Activity
The word to find is "project". Copy each line of the material that contains it.

Dataset excerpts
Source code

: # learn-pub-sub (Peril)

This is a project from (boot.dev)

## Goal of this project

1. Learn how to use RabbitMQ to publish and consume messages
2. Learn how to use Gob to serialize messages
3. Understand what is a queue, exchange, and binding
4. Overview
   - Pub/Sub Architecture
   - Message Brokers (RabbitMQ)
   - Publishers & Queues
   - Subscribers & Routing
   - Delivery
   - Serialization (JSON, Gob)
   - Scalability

The completed task
This is a project from (boot.dev)
## Goal of this project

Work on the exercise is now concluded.